電車トラブルが起きると、ネット民がいつも「駅員の味方」をするワケ
二項対立からの脱却
しかし、だからといって女性への一方的な批判が正当化されるわけではない。むしろ、この事例を通して浮き彫りになったのは、日本社会における ・バリアフリーの不備 ・障害者の移動権に対する理解の乏しさ ではないだろうか。SNSの普及によって、一般の人々が気軽に意見を発信できるようになったのは喜ばしいことだ。しかし、そこで交わされる議論が、本質的な問題から目をそらし、個人への誹謗中傷に陥ってはならない。 確かに、駅員は懸命に職務を遂行し、誠実に対応したのだろう。しかし、だからといって、障害者の移動権の問題を矮小(わいしょう)化してしまうのは、本末転倒だといわざるを得ない。設備の不備に責任がある駅員を非難することは適切ではないが、だからといって、 「根本的な課題」 から目を背けるべきではないのだ。この出来事は、SNS上の議論の偏りを浮き彫りにしたといえる。 ・障害者の権利 ・駅員の立場 が対立的に語られ、建設的な議論が置き去りにされてしまった。私たちは、こうした二項対立に陥ることなく、多角的な視点から問題を捉える必要がある。 そのためには、障害者の思いに寄り添うことはもちろん、現場で働く駅員の苦労にも目を向けなければならない。「お客さまは神様」という発想に縛られず、従業員の立場に立って考えることが求められる。その上で、バリアフリー設備の充実など、根本的な解決策を探っていくべきなのだ。
鉄道会社の支援必要性
こうした「従業員憑依」の背景には、先に述べた3つの要素が複雑に絡み合っている。
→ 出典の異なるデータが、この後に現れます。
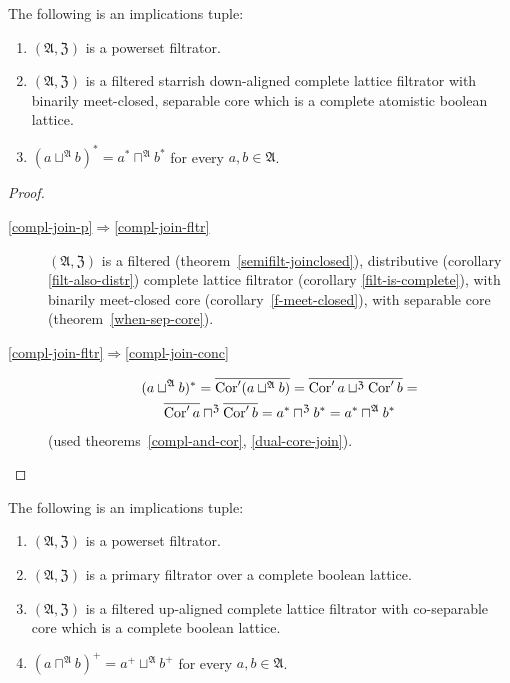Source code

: \begin{thm}
\label{compl-join}The following is an implications tuple:
\begin{enumerate}
\item \label{compl-join-p}$(\mathfrak{A},\mathfrak{Z})$ is a powerset
filtrator.
\item \label{compl-join-fltr}$(\mathfrak{A},\mathfrak{Z})$ is a filtered
starrish down-aligned complete lattice filtrator with binarily meet-closed,
separable core which is a complete atomistic boolean lattice.
\item \label{compl-join-conc}$(a\sqcup^{\mathfrak{A}}b)^{\ast}=a^{\ast}\sqcap^{\mathfrak{A}}b^{\ast}$
for every $a,b\in\mathfrak{A}$.
\end{enumerate}
\end{thm}
\begin{proof}
~
\begin{description}
\item [{\ref{compl-join-p}$\Rightarrow$\ref{compl-join-fltr}}] $(\mathfrak{A},\mathfrak{Z})$
is a filtered (theorem~\ref{semifilt-joinclosed}), distributive
(corollary \ref{filt-also-distr}) complete lattice filtrator (corollary
\ref{filt-is-complete}), with binarily meet-closed core (corollary~\ref{f-meet-closed}),
with separable core (theorem~\ref{when-sep-core}).
\item [{\ref{compl-join-fltr}$\Rightarrow$\ref{compl-join-conc}}]
\begin{multline*}
(a\sqcup^{\mathfrak{A}}b)^{\ast}=\overline{\operatorname{Cor}'(a\sqcup^{\mathfrak{A}}b)}=\overline{\operatorname{Cor}'a\sqcup^{\mathfrak{Z}}\operatorname{Cor}'b}=\\\overline{\operatorname{Cor}'a}\sqcap^{\mathfrak{Z}}\overline{\operatorname{Cor}'b}=a^{\ast}\sqcap^{\mathfrak{Z}}b^{\ast}=a^{\ast}\sqcap^{\mathfrak{A}}b^{\ast}
\end{multline*}
(used theorems~\ref{compl-and-cor}, \ref{dual-core-join}).
\end{description}
\end{proof}

\begin{thm}
The following is an implications tuple:
\begin{enumerate}
\item \label{meet-dpseudo-p}$(\mathfrak{A},\mathfrak{Z})$ is a powerset filtrator.
\item \label{meet-dpseudo-f}$(\mathfrak{A},\mathfrak{Z})$ is a primary filtrator over a complete boolean lattice.
\item \label{meet-dpseudo-fltr}$(\mathfrak{A},\mathfrak{Z})$ is a filtered up-aligned complete lattice filtrator with
co-separable core which is a complete boolean lattice.
\item \label{meet-dpseudo-res}$(a\sqcap^{\mathfrak{A}}b)^{+}=a^{+}\sqcup^{\mathfrak{A}}b^{+}$
for every $a,b\in\mathfrak{A}$.
\end{enumerate}
\end{thm}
駅員の業務上の立場、制服が与える印象、そして二項対立的な思考。これらが重なることで、駅員を「格上の存在」だと勘違いし、過剰に同調する風潮が生まれている。 しかし、こうした「従業員憑依」”は、本質的な問題の解決を妨げるだけでなく、最前線で働く駅員を不当におとしめることになる。 鉄道ユーザーひとりひとりが、駅員を「仲介者」として意識することは重要だ。彼らは乗客と経営陣の間に挟まれながらも、安全で快適な鉄道サービスを提供するために懸命に働いている。ときには理不尽な要求や暴力に直面することもある。そんな第一線で働く人たちの苦労を想像し、理解する必要がある。 同時に、鉄道会社は「仲介者」の重要性を再認識し、彼らが働きやすい環境を整える必要がある。現場の声に真摯に耳を傾け、適切な支援と権限委譲を行う必要がある。鉄道サービスの質は、最前線の担い手が能力を発揮してこそ向上する。 駅員は決して「格上の存在」ではない。「従業員憑依」のような安易な態度ではなく、駅員をパートナーとして尊重し、協力していくことが何より重要なのである。